A solution for using Machine Learning towards synthetic data generation by carrying out exploratory data analysis of existing production database and deriving statistical characteristics from the prod DB and then generating synthetic data that encapsulates similar statistical properties and maintains same referential integrity and correlation co-coefficients.
These instructions will get you a copy of the project up and running on your local machine for development and testing purposes.
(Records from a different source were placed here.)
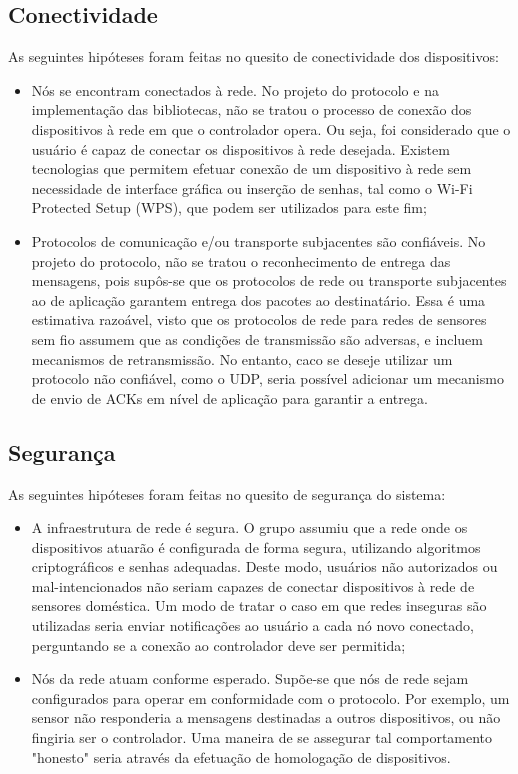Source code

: \subsection{Conectividade} \label{subsec:limit_conectividade}
As seguintes hipóteses foram feitas no quesito de conectividade dos dispositivos:
\begin{itemize}
	\item Nós se encontram conectados à rede. No projeto do protocolo e na implementação das bibliotecas, não se tratou o processo de conexão dos dispositivos à rede em que o controlador opera. Ou seja, foi considerado que o usuário é capaz de conectar os dispositivos à rede desejada. Existem tecnologias que permitem efetuar conexão de um dispositivo à rede sem necessidade de interface gráfica ou inserção de senhas, tal como o Wi-Fi Protected Setup (WPS), que podem ser utilizados para este fim;
	\item Protocolos de comunicação e/ou transporte subjacentes são confiáveis. No projeto do protocolo, não se tratou o reconhecimento de entrega das mensagens, pois supôs-se que os protocolos de rede ou transporte subjacentes ao de aplicação garantem entrega dos pacotes ao destinatário. Essa é uma estimativa razoável, visto que os protocolos de rede para redes de sensores sem fio assumem que as condições de transmissão são adversas, e incluem mecanismos de retransmissão. No entanto, caco se deseje utilizar um protocolo não confiável, como o UDP, seria possível adicionar um mecanismo de envio de ACKs em nível de aplicação para garantir a entrega.
\end{itemize}

\subsection{Segurança} \label{subsec:limit_seguranca}
As seguintes hipóteses foram feitas no quesito de segurança do sistema:
\begin{itemize}
	\item A infraestrutura de rede é segura. O grupo assumiu que a rede onde os dispositivos atuarão é configurada de forma segura, utilizando algoritmos criptográficos e senhas adequadas. Deste modo, usuários não autorizados ou mal-intencionados não seriam capazes de conectar dispositivos à rede de sensores doméstica. Um modo de tratar o caso em que redes inseguras são utilizadas seria enviar notificações ao usuário a cada nó novo conectado, perguntando se a conexão ao controlador deve ser permitida;
	\item Nós da rede atuam conforme esperado. Supõe-se que nós de rede sejam configurados para operar em conformidade com o protocolo. Por exemplo, um sensor não responderia a mensagens destinadas a outros dispositivos, ou não fingiria ser o controlador. Uma maneira de se assegurar tal comportamento "honesto" seria através da efetuação de homologação de dispositivos.
\end{itemize}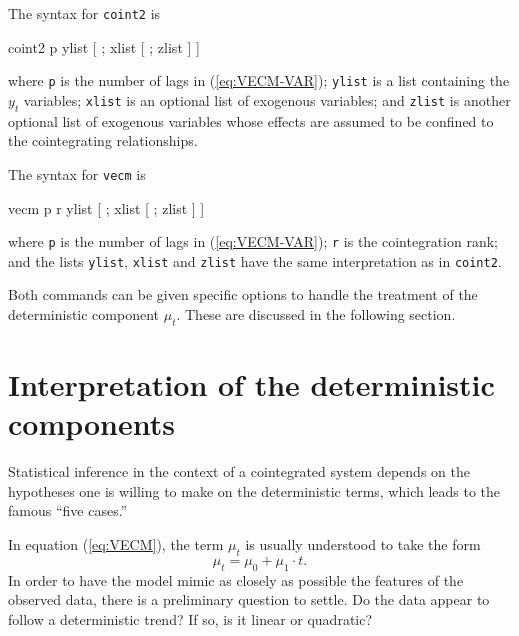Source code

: The syntax for \texttt{coint2} is 
\begin{code}
  coint2 p ylist [ ; xlist [ ; zlist ] ]
\end{code}
where \texttt{p} is the number of lags in (\ref{eq:VECM-VAR});
\texttt{ylist} is a list containing the $y_t$ variables;
\texttt{xlist} is an optional list of exogenous variables; and
\texttt{zlist} is another optional list of exogenous variables whose
effects are assumed to be confined to the cointegrating relationships.

The syntax for \texttt{vecm} is 
\begin{code}
  vecm p r ylist [ ; xlist [ ; zlist ] ]
\end{code}
where \texttt{p} is the number of lags in (\ref{eq:VECM-VAR});
\texttt{r} is the cointegration rank; and the lists
\texttt{ylist}, \texttt{xlist} and \texttt{zlist} have the
same interpretation as in \texttt{coint2}.

Both commands can be given specific options to handle the treatment of
the deterministic component $\mu_t$. These are discussed in the
following section.

\section{Interpretation of the deterministic components}
\label{sec:coint-5cases}

Statistical inference in the context of a cointegrated system depends
on the hypotheses one is willing to make on the deterministic terms,
which leads to the famous ``five cases.''

In equation (\ref{eq:VECM}), the term $\mu_t$ is usually understood to
take the form
\[
  \mu_t = \mu_0 + \mu_1 \cdot t .
\]
In order to have the model mimic as closely as possible the features
of the observed data, there is a preliminary question to settle. Do
the data appear to follow a deterministic trend?  If so, is it
linear or quadratic?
Requires Python >= 3.6.2, all dependent python frameworks requirements are stated in requirements.txt
- Clone or download to your desired location
git clone https://github.com/aayush-jain18/synthetic-data-generation.git
- cd to the installation directory synthetic-data-master and create a virtualenv to isolate project requirements
virtualenv testenv
- Activate the virtualenv
testenv\Scripts\activate
- Install all the frameworks requirements in your virtualenv
pip install -r requirements.txt
- Change the input and output path for results as required in config.yaml
- Run the framework from parent directory using below command
python synthetic_data_generation -c config.yaml
- Deactivate the virtualenv once test is completed.
deactivate
All the Input and output parameters for the tools can be configured via config.yaml, config.yaml can be passed to the process from main.py
python synthetic_data_generation -c tests\config.yaml
**Please use config.yaml as template for creating new configs
All the results are stored to reports, locations that is relative to
input_path provided via config.yaml
. Following files are
generated as output.
- log.out (process details and events log)
- db_metadata.xlsx (if input source is database, generated database metadata)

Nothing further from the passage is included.